▸ **Exercise requirements**: In the data that follows, find each line containing "activity" and copy it.
── Supplied records
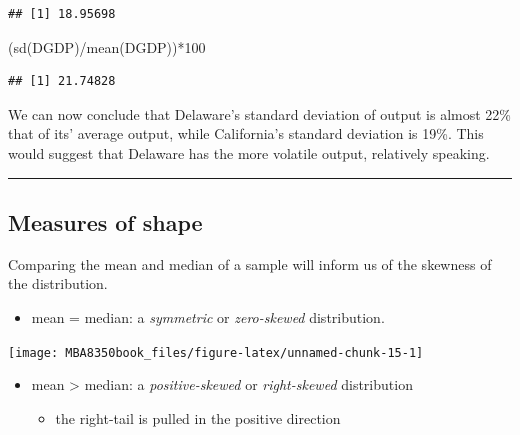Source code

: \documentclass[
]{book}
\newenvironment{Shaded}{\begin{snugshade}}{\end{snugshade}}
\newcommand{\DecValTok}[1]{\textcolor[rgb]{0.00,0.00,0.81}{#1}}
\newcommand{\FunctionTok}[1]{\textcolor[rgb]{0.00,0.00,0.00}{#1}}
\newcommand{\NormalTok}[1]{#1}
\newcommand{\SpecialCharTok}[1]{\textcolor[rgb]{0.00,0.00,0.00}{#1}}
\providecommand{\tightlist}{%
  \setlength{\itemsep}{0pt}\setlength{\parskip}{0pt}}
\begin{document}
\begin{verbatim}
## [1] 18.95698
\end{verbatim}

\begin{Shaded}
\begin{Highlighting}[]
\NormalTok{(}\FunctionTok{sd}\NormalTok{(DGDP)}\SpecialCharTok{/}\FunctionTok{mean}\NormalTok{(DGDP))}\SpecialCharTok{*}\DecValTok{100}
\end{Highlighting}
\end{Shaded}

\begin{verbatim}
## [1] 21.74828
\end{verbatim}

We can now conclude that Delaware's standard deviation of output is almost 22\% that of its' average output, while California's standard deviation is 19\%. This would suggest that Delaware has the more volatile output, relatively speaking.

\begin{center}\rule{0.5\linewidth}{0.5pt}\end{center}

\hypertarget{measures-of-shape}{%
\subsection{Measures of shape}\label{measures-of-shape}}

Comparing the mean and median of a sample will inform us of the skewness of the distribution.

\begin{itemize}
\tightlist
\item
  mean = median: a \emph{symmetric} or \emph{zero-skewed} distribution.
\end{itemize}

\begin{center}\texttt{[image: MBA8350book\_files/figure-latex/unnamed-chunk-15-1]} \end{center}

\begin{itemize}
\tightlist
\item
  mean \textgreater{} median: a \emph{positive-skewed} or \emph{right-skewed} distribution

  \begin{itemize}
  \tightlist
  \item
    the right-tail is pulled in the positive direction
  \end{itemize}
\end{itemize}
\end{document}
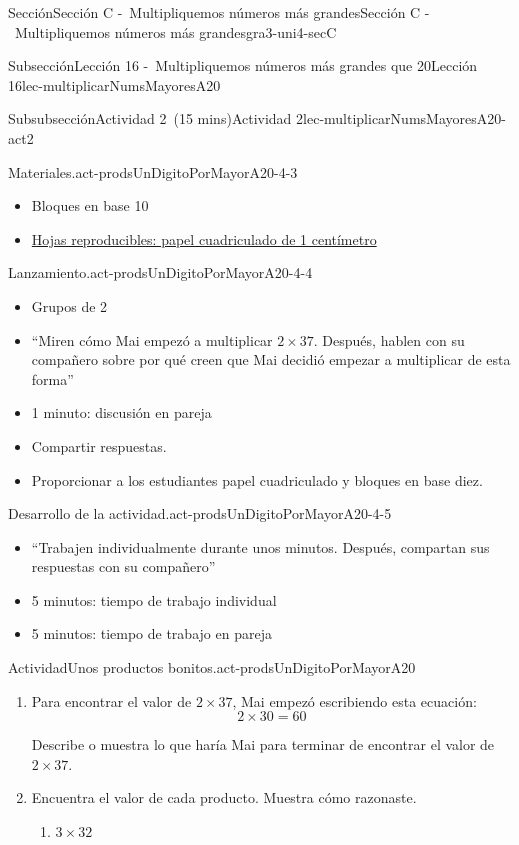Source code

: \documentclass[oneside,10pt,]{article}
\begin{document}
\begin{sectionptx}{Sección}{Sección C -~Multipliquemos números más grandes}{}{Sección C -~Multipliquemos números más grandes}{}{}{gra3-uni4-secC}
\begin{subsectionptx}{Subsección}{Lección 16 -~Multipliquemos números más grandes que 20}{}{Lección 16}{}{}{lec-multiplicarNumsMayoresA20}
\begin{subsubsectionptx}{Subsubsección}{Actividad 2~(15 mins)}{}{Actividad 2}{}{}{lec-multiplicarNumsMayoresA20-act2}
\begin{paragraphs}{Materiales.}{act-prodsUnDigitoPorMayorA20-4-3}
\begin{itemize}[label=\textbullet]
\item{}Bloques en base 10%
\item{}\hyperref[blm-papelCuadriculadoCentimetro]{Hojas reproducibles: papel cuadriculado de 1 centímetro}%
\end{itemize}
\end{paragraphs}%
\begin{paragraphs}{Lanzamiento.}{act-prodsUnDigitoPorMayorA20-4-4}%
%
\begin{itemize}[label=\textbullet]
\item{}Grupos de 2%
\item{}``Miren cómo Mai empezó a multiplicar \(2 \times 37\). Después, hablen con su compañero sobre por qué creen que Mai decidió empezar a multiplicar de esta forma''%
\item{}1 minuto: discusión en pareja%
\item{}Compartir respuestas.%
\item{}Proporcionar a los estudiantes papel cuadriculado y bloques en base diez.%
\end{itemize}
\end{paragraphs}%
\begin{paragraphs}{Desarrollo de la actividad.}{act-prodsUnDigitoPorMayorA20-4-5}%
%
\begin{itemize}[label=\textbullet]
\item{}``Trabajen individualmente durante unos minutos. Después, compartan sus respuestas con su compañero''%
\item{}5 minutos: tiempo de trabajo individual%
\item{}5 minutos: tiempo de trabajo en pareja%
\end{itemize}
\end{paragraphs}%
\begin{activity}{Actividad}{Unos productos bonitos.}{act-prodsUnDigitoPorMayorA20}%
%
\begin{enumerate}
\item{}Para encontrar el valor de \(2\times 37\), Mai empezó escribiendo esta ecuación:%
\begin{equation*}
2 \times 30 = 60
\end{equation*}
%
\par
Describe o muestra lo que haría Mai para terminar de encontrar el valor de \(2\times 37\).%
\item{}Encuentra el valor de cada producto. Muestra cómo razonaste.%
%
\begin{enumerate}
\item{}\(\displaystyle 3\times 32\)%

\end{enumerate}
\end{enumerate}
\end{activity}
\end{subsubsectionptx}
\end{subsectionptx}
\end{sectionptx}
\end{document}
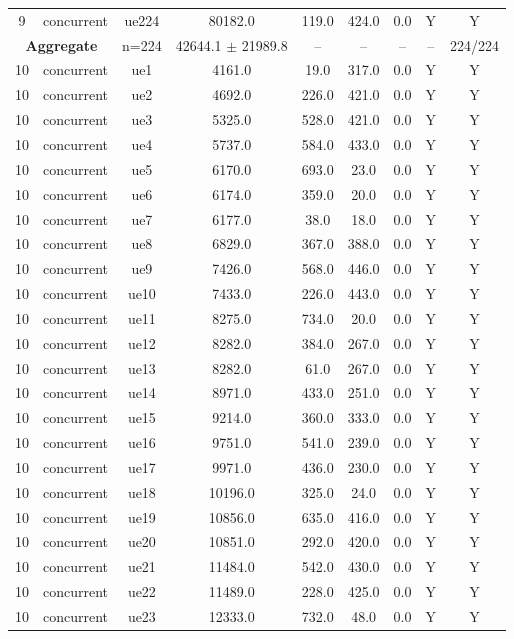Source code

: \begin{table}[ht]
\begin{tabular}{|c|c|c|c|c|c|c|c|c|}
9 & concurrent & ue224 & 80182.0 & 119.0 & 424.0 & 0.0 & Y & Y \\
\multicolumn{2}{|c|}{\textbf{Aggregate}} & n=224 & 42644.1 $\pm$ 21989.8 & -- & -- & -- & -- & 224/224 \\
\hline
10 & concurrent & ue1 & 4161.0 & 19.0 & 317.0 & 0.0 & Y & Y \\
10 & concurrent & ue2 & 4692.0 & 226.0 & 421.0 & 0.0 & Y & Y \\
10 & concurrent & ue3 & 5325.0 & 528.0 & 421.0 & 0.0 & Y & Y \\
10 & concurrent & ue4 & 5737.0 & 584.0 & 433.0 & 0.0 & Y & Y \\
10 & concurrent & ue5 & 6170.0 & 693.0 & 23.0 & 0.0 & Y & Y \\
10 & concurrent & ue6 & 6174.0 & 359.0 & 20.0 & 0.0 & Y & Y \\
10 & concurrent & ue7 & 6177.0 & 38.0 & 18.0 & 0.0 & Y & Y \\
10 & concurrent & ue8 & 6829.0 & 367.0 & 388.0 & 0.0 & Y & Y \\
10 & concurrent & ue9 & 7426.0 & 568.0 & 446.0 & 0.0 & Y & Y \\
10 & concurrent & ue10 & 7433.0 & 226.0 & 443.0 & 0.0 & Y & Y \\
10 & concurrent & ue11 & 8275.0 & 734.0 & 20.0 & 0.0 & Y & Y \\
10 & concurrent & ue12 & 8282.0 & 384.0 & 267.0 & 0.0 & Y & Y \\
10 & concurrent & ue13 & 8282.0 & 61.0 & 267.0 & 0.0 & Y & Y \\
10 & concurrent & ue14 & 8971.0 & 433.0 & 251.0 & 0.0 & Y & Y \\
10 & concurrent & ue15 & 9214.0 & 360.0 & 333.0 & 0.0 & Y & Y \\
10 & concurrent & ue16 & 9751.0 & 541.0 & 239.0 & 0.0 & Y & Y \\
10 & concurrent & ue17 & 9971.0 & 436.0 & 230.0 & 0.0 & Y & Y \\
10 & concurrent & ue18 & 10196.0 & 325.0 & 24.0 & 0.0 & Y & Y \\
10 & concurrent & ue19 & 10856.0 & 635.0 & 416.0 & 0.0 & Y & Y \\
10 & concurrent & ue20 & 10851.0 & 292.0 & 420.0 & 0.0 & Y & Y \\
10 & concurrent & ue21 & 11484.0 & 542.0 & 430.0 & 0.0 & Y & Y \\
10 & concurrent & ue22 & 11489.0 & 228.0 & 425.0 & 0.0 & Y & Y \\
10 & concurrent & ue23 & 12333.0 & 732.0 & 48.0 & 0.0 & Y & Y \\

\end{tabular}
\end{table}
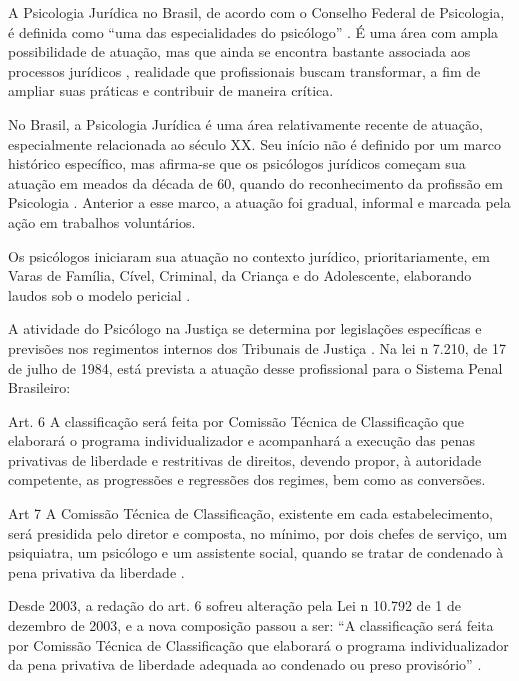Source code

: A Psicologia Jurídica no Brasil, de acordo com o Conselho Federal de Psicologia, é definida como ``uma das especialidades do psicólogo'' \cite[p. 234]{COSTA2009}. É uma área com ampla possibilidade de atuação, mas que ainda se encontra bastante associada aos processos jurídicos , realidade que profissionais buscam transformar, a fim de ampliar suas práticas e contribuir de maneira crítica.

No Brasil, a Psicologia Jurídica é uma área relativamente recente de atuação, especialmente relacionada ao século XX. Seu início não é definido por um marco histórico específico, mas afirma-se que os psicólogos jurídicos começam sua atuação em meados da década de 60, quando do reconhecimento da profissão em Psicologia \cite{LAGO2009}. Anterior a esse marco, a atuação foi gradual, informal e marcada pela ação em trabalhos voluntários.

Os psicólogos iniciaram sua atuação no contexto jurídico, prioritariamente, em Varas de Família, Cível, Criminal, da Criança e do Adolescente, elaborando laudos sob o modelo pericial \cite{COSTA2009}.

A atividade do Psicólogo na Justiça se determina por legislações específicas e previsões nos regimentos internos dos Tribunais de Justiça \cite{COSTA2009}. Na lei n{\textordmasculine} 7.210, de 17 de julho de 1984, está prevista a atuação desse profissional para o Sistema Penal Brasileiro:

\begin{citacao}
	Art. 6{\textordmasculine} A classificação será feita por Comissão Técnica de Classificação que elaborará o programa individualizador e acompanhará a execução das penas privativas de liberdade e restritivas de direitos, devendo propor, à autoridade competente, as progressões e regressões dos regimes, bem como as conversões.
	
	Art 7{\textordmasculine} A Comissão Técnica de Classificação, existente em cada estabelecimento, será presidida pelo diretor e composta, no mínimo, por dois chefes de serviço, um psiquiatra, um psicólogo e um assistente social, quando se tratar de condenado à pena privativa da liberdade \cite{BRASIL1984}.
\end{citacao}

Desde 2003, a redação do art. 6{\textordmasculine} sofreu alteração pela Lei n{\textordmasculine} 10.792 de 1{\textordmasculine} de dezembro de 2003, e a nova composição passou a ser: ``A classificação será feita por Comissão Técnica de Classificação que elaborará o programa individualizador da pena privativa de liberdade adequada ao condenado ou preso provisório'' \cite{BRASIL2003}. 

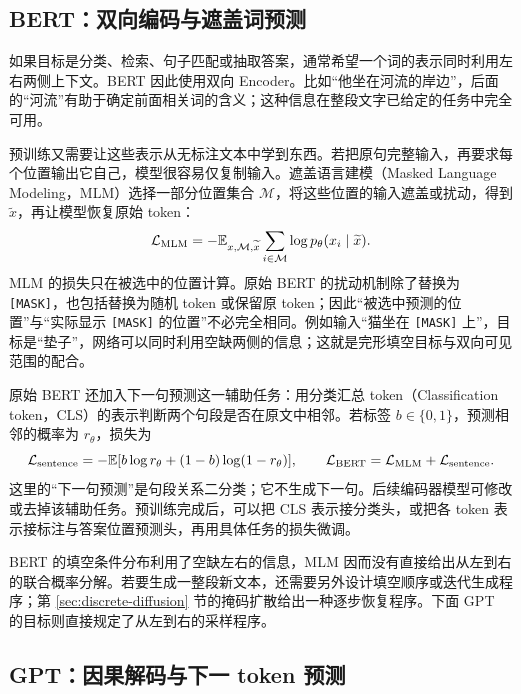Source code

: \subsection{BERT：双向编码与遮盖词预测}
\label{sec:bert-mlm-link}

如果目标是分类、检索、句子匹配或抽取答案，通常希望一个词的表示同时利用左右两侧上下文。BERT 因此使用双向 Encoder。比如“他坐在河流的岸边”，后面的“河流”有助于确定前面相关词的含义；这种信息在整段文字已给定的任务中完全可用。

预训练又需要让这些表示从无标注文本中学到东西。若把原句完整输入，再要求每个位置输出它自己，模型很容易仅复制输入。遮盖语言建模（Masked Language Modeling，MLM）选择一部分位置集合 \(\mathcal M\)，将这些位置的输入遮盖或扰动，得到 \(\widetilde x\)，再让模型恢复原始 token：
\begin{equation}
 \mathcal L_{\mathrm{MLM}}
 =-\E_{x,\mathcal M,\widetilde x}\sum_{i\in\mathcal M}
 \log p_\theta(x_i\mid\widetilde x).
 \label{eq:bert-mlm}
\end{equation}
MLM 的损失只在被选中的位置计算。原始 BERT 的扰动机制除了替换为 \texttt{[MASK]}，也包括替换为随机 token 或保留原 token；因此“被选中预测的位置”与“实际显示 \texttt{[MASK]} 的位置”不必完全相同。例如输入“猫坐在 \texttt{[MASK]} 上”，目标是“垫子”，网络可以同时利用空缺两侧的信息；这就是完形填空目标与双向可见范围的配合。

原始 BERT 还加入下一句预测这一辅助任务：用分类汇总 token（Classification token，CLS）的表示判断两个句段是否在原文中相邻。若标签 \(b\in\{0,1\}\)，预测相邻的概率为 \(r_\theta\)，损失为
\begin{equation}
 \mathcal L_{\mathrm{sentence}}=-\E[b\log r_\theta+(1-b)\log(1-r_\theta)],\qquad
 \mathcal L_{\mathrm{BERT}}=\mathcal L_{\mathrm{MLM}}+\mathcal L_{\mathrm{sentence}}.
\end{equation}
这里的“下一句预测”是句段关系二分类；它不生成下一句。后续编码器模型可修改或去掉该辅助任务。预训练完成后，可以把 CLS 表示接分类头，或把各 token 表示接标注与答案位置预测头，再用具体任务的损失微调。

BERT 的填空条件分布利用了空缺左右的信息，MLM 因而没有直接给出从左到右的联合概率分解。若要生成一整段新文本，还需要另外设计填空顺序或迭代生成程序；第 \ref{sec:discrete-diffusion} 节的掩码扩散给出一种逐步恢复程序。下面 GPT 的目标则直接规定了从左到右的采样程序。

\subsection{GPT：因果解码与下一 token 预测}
────
▸ **Final answer**:
\begin{activity}{Actividad}{Unos productos bonitos.}{act-prodsUnDigitoPorMayorA20}%
\end{activity}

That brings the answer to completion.